The mean incentive spirometry peak volume improved in both groups, and results were comparable between the study groups. The comparable improvement in mean incentive spirometry peak volume between the study groups may be attributed to effective pain relief provided by both analgesic techniques, facilitating better respiratory effort and lung expansion. Our observations were consistent with the study conducted by Adhikary SD et al., who found that Incentive spirometry volumes improved from 784 (694) to 1375 (667) ml during the first 24 hours following erector spinae plane blockade [14]. Singh et al. conducted a randomized study on 50 patients to compare continuous thoracic epidural block and continuous thoracic paravertebral block in the management of thoracic trauma [15]. There was a significant improvement in pulmonary function tests in both groups post-procedure, which is similar to our results.

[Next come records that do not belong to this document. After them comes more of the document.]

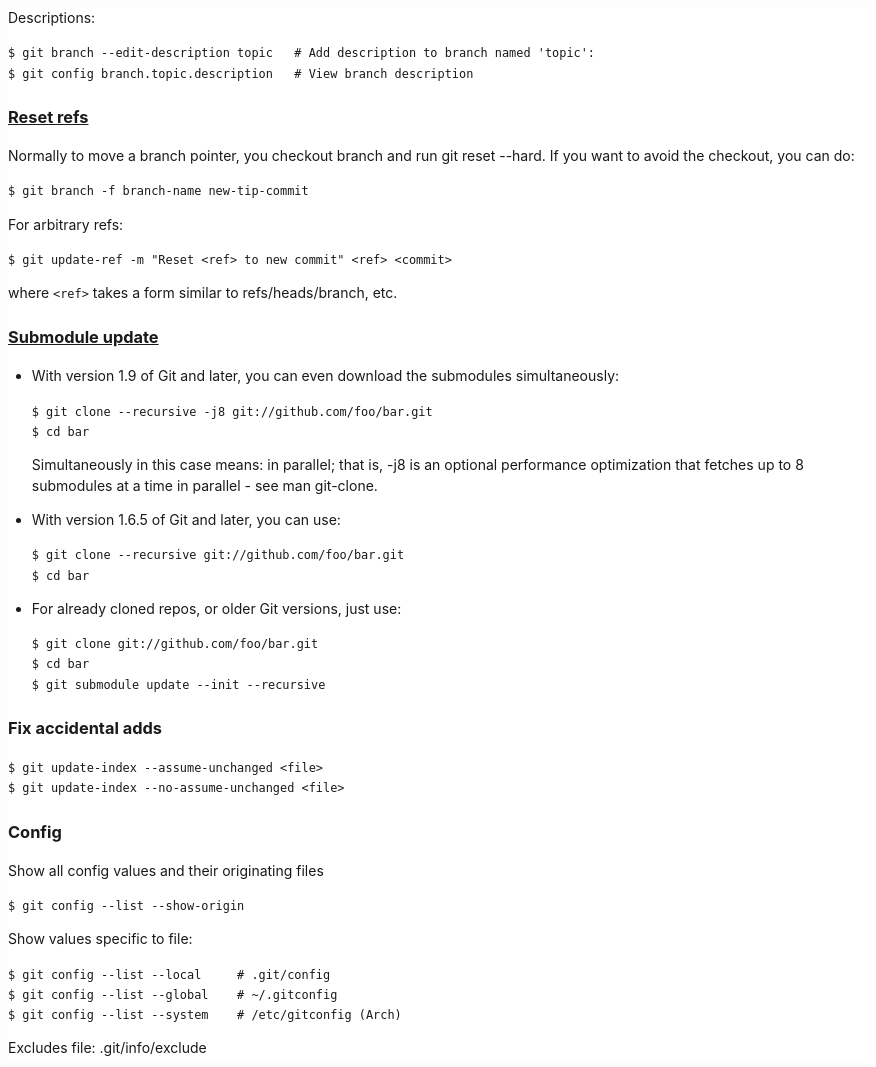 Descriptions:

    $ git branch --edit-description topic   # Add description to branch named 'topic':
    $ git config branch.topic.description   # View branch description

### [Reset refs][34]

Normally to move a branch pointer, you checkout branch and run git reset --hard.
If you want to avoid the checkout, you can do:

    $ git branch -f branch-name new-tip-commit

For arbitrary refs:

    $ git update-ref -m "Reset <ref> to new commit" <ref> <commit>

where `<ref>` takes a form similar to refs/heads/branch, etc.


### [Submodule update][16]

 -  With version 1.9 of Git and later, you can even download the submodules simultaneously:

        $ git clone --recursive -j8 git://github.com/foo/bar.git
        $ cd bar

    Simultaneously in this case means: in parallel; that is, -j8
    is an optional performance optimization that fetches up to 8 submodules at a
    time in parallel - see man git-clone.

 -  With version 1.6.5 of Git and later, you can use:

        $ git clone --recursive git://github.com/foo/bar.git
        $ cd bar

 -  For already cloned repos, or older Git versions, just use:

        $ git clone git://github.com/foo/bar.git
        $ cd bar
        $ git submodule update --init --recursive

### Fix accidental adds

    $ git update-index --assume-unchanged <file>
    $ git update-index --no-assume-unchanged <file>

### Config
Show all config values and their originating files

    $ git config --list --show-origin   

Show values specific to file:

    $ git config --list --local     # .git/config
    $ git config --list --global    # ~/.gitconfig
    $ git config --list --system    # /etc/gitconfig (Arch)

Excludes file: .git/info/exclude


[1]: http://www.vogella.com/tutorials/Git/article.html
[2]: http://marklodato.github.io/visual-git-guide/index-en.html
[3]: http://rogerdudler.github.io/git-guide/
[4]: http://www.cryptonomicon.com/beginning.html
[5]: http://stackoverflow.com/questions/10418975/how-to-change-line-ending-settings
[6]: http://stackoverflow.com/questions/1838873/visualizing-branch-topology-in-git/34467298#34467298
[7]: http://stackoverflow.com/questions/10176875/add-gitignore-to-gitignore
[8]: http://stackoverflow.com/questions/5471174/git-move-branch-pointer-to-different-commit-without-checkout
[9]: https://multiplestates.wordpress.com/2015/02/05/rename-a-local-and-remote-branch-in-git/
[10]: http://stackoverflow.com/questions/1759587/un-submodule-a-git-submodule
[11]: https://git-scm.com/docs/git-bisect
[12]: https://help.github.com/articles/changing-a-remote-s-url/
[13]: http://stackoverflow.com/questions/2003505/how-to-delete-a-git-branch-both-locally-and-remotely
[14]: https://chrisjean.com/git-submodules-adding-using-removing-and-updating/
[15]: http://stackoverflow.com/questions/36999937/how-to-rename-a-git-branch-locally-and-remotely
[16]: http://stackoverflow.com/questions/3796927/how-to-git-clone-including-submodules
[17]: https://help.github.com/articles/removing-sensitive-data-from-a-repository/
[18]: http://stackoverflow.com/questions/33942588/difference-between-rebase-master-and-rebase-onto-master-from-a-branch-deri
[19]: http://stackoverflow.com/questions/307828/completely-remove-file-from-all-git-repository-commit-history
[20]: https://saintgimp.org/2013/01/22/merging-two-git-repositories-into-one-repository-without-losing-file-history/
[21]: https://stackoverflow.com/questions/2706797/finding-what-branch-a-git-commit-came-from
[22]: https://stackoverflow.com/questions/1527234/finding-a-branch-point-with-git
[23]: https://git-scm.com/book/ar/v1/Git-on-the-Server
[24]: https://www.devroom.io/2009/10/26/how-to-create-and-apply-a-patch-with-git/
[25]: https://stackoverflow.com/questions/5159185/create-a-git-patch-from-the-changes-in-the-current-working-directory
[26]: https://stackoverflow.com/questions/14290113/git-pushing-code-to-two-remotes
[27]: https://stackoverflow.com/questions/7927750/specify-an-ssh-key-for-git-push-for-a-given-domain
[28]: https://gist.github.com/jexchan/2351996
[29]: https://rtyley.github.io/bfg-repo-cleaner/
[30]: https://github.com/bill-auger/git-branch-status/blob/master/git-branch-status
[31]: https://gist.github.com/bjmiller121/f93cd974ff709d2b968f
[32]: https://askubuntu.com/questions/336907/really-verbose-way-to-test-git-connection-over-ssh/
[33]: http://ohshitgit.com/
[34]: https://stackoverflow.com/questions/5471174/move-branch-pointer-to-different-commit-without-checkout
[35]: https://stackoverflow.com/questions/5098256/git-blame-prior-commits
[36]: https://git-scm.com/book/en/v2/Git-Tools-Submodules
[37]: https://blog.soltysiak.it/en/2017/08/how-to-use-git-patch-system-to-apply-changes-into-another-folder-structure/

SpO2 (%) improved nearly equally in both groups, indicating that continuous TEA and ESPB offered comparable levels of pain relief and, consequently, similar respiratory support. This suggests that both techniques were almost equally effective in enhancing respiratory function in patients with traumatic rib fractures. In support of our study, Syal et al., in their study on continuous ESPB for analgesia and better pulmonary functions in 10 patients with multiple rib fractures, concluded that respiratory rate and SpO2 were significantly better after the block placement [13].

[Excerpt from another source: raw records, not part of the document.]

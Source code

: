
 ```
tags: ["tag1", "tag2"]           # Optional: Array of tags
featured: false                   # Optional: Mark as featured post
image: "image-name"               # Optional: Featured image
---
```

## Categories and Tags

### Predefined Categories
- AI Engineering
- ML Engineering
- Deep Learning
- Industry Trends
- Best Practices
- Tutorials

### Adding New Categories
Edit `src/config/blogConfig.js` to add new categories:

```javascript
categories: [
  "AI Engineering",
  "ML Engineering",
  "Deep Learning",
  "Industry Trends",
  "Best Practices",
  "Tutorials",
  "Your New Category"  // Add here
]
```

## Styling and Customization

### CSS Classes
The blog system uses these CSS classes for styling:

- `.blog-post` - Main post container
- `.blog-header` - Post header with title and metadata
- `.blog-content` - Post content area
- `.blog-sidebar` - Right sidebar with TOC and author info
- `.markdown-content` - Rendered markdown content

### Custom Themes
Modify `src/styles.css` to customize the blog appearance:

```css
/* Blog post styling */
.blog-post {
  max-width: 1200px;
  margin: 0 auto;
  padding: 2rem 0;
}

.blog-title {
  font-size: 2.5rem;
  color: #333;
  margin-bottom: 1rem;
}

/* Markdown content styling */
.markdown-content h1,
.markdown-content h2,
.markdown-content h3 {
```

In the present study, a decrease in mean arterial pressure (MAP) was observed in both groups following the intervention. This indicates a reduction in blood pressure following the intervention. However, despite this decrease, none of the participants met the criteria for hypotension. This can be attributed to the exclusion of patients with hemodynamic instability or severe injuries, which are significant risk factors for profound hypotensive episodes. Additionally, no instances of bradycardia or catheter-related infections were observed.
Limitations
In this study, the impact of associated traumatic injuries on pain scores and opioid consumption could not be specifically evaluated, which may have influenced the findings. Additionally, oral analgesia was administered based on individual pain assessments and clinical discretion, leading to variability in opioid use. This variability is recognized as a potential confounding factor. However, since the primary focus was on comparing the efficacy of regional analgesic techniques (TEA vs. ESPB), opioid consumption was standardized using IME to facilitate an objective comparison between the groups. Moreover, since the study was carried out in a controlled hospital environment, its findings may not be directly applicable to other healthcare settings, particularly those with limited resources. Conducting multicentre trials with a larger sample size could enhance the generalizability and external validity of the results.
Conclusions
From the present study, we concluded that the USG-guided ESPB, when administered, is as efficacious as TEA for analgesia in patients with traumatic rib fractures. ESPB holds promise as a simpler alternative technique in patients with traumatic rib fractures, where thoracic epidural catheters are technically difficult to insert. ESPB is a safer technique, as it also avoids potential complications that are associated with a thoracic epidural block, such as a post-dural puncture headache, epidural abscess, and epidural hematoma.